Exercise requirements: Please restate, word for word, the lines below that begin at the one with "dient dazu, die" and end at the one with "überlegen, diesen Datenbankserver". Leave out all other lines.
########################################
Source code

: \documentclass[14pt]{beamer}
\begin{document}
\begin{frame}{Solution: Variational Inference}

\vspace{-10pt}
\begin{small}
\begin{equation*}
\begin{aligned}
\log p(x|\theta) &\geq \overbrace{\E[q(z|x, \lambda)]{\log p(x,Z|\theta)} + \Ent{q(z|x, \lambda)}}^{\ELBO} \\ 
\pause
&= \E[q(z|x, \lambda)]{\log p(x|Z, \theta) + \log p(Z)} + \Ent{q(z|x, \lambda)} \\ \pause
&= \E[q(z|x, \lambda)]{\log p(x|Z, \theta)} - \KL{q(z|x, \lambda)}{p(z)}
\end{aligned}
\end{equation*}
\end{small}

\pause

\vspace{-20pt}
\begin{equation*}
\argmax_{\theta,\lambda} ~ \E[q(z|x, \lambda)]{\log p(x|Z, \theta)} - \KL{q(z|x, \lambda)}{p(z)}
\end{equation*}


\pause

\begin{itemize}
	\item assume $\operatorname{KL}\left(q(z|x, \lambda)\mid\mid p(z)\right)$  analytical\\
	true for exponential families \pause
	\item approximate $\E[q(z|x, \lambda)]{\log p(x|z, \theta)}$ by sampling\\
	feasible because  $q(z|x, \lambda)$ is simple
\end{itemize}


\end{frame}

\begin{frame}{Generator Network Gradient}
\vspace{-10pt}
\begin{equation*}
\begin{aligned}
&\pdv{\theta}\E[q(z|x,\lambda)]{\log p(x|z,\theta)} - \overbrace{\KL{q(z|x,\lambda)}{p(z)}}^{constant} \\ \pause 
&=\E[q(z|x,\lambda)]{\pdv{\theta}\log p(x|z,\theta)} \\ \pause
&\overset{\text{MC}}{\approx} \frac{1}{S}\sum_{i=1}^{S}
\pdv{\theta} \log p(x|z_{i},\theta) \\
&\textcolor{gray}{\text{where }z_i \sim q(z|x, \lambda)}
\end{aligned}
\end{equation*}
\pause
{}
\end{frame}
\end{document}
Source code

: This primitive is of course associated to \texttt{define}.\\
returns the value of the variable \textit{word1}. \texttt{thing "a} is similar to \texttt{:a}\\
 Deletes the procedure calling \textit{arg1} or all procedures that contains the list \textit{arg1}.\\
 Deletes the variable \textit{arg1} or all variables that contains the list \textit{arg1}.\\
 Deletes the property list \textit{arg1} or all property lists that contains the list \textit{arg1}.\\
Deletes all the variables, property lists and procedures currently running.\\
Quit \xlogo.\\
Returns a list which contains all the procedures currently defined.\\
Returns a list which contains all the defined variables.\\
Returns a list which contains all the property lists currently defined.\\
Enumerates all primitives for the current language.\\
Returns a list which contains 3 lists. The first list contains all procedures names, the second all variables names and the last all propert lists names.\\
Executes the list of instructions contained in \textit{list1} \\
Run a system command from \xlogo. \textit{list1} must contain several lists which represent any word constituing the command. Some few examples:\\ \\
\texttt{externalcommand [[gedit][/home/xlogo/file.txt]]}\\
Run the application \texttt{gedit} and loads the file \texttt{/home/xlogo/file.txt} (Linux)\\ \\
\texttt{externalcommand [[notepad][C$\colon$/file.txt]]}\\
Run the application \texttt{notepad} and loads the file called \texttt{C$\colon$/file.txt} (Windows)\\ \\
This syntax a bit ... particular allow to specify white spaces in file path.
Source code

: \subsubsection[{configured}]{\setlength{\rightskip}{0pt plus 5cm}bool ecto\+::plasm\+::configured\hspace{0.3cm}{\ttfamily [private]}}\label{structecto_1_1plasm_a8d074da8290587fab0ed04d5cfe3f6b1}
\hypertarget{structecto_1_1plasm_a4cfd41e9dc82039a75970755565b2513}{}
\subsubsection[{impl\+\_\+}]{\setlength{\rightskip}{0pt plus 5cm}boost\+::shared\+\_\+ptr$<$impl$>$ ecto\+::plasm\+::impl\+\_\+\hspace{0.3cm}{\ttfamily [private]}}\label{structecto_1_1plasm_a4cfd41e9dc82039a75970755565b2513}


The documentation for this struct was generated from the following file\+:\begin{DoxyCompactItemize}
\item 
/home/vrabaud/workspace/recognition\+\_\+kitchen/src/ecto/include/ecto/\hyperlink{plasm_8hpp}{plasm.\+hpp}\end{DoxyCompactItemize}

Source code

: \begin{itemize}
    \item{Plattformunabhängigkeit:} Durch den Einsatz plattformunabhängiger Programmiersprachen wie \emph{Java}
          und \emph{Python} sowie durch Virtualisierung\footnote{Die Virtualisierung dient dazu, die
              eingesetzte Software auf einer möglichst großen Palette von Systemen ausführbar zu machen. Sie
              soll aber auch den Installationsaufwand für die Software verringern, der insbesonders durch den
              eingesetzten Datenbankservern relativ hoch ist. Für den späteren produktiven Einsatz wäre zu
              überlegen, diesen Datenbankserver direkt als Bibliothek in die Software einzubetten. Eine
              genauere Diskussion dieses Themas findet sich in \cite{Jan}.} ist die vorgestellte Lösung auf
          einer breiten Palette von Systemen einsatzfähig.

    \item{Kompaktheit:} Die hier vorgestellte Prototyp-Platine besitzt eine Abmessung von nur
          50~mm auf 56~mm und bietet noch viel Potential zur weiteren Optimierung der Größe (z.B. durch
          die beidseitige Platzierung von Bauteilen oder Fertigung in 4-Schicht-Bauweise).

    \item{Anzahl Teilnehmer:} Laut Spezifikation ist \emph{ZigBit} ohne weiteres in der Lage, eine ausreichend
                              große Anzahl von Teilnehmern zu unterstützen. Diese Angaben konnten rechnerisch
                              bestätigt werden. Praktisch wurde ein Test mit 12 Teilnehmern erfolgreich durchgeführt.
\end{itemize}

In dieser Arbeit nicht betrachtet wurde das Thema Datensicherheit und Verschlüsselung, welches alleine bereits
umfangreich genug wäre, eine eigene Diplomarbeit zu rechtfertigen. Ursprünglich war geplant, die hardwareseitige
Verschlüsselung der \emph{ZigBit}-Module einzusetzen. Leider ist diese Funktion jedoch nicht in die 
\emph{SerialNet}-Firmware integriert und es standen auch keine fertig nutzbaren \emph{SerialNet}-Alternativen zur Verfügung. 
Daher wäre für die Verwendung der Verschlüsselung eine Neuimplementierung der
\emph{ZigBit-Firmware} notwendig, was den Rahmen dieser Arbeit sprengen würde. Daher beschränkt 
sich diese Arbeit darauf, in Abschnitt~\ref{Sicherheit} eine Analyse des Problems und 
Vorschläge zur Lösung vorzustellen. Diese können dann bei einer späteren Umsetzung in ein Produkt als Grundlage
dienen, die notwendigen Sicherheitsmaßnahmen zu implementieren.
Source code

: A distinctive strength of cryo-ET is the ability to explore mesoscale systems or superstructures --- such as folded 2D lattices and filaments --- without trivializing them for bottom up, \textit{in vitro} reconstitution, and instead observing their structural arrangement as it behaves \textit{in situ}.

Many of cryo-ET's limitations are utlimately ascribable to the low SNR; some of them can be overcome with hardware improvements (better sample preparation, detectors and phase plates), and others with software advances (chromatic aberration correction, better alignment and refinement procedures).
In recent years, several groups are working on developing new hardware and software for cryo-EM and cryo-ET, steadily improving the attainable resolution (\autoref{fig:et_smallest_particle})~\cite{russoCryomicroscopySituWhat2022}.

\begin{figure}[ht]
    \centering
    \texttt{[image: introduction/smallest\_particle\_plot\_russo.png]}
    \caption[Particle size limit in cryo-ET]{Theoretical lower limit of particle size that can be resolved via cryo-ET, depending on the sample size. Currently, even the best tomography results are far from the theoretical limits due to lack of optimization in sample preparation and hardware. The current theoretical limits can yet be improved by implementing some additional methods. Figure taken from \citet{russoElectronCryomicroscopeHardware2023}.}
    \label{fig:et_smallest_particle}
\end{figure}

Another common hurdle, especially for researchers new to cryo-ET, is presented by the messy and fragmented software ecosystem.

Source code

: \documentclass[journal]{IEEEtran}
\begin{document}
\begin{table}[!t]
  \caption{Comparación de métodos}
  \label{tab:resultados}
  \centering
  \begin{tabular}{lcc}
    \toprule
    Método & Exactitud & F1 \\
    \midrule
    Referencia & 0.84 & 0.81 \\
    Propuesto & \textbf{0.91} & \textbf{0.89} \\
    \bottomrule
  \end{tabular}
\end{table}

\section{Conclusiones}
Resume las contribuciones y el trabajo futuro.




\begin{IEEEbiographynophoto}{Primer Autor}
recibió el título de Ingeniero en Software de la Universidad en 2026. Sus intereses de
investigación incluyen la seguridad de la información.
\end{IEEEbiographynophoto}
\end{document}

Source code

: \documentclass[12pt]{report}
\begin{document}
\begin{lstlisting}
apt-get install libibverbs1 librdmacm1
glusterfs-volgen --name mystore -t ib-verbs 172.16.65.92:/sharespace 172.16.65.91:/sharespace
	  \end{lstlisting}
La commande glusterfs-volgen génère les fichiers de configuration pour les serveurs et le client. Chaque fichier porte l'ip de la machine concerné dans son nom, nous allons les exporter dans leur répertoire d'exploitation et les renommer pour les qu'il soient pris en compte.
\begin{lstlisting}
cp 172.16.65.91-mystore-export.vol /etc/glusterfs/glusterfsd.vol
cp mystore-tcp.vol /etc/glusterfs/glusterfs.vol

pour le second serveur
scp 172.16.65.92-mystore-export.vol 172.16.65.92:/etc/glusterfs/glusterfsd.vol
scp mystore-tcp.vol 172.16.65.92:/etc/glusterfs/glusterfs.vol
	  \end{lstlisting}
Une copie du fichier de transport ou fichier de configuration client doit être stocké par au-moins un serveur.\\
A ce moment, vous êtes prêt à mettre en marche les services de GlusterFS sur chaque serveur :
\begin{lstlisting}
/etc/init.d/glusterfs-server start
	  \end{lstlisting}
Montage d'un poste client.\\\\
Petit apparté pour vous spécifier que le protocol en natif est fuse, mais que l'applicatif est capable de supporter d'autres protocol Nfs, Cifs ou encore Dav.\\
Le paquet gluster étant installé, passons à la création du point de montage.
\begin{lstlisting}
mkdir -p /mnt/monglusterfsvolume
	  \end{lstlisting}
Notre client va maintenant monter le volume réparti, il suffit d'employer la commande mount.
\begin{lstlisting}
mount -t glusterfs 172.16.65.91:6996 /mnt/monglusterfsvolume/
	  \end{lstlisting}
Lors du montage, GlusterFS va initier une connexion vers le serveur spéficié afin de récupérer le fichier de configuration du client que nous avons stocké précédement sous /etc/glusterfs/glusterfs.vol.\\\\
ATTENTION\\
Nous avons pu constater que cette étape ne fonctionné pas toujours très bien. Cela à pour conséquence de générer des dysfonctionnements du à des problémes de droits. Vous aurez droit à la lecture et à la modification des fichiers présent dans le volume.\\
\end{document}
########################################
Response area:
          und \emph{Python} sowie durch Virtualisierung\footnote{Die Virtualisierung dient dazu, die
              eingesetzte Software auf einer möglichst großen Palette von Systemen ausführbar zu machen. Sie
              soll aber auch den Installationsaufwand für die Software verringern, der insbesonders durch den
              eingesetzten Datenbankservern relativ hoch ist. Für den späteren produktiven Einsatz wäre zu
              überlegen, diesen Datenbankserver direkt als Bibliothek in die Software einzubetten. Eine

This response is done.